I have decided to start posting shorter posts, in order to get my writing more spurred. Lately I have lost the reason for the blog in the first place. The purpose is related to the meaning of viviomancy (as I discussed in Housekeeping) as "the act of falling into a vibrant life through serendipity or action through non-traditional reasoning". I haven't appreciated my serendipity recently and I need to recognize that. This is a complicated thought and this may be a longer post than I hinted to in the first sentence, but I need to clarify why I feel the way I do right now.

At first, a lot of my resolutions in my 43 things (look to your left) are the result of mindless desire and direction-less feelings. I don't really know why I wanted to learn Arabic, other than the fact that it looks cool and sounds neat. I really think that I set up my resolutions because I wanted them to come true at the time I made the list and it was more impulsive than it was directed. However, I also have resolutions that are very directed and entirely less impulsive. For example, getting a six-pack is also on the list, and this is entirely less impulsive of a thought. I also have duplicates in this kind of resolution (eat healthier and imporve my diet are the same thing).
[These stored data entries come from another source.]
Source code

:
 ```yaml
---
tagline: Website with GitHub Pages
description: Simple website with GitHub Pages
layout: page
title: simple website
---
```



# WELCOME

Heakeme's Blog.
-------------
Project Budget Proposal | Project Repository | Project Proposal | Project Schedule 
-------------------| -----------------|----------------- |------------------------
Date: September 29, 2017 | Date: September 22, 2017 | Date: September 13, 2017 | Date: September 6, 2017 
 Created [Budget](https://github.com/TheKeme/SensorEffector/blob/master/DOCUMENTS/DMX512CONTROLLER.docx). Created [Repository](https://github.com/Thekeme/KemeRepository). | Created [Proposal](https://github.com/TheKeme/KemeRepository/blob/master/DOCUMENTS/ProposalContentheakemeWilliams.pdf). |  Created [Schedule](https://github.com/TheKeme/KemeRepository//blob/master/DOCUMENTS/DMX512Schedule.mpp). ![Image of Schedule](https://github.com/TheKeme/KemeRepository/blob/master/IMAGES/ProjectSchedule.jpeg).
In short, I have accomplished more of my impulsive resolutions than I have my directed ones. This is why I feel that I need a new mindset. I now feel that it is possible to "fall into a vibrant life" through disciplined thinking, as contradictory as it sounds. Maybe I'm trying to validate my impulses, but isn't that what life is all about anyway?

I have a big project finishing up pretty soon. I am developing a card game called Zombie which is an unholy mix of bridge, Magic the Gathering, and Trivial Pursuit (in the purpose of getting cogs, not necessarily the trivia). I am actually making it into a Java application, although I tested the game logic in Haskell. Hopefully you'll all get a taste of it soon.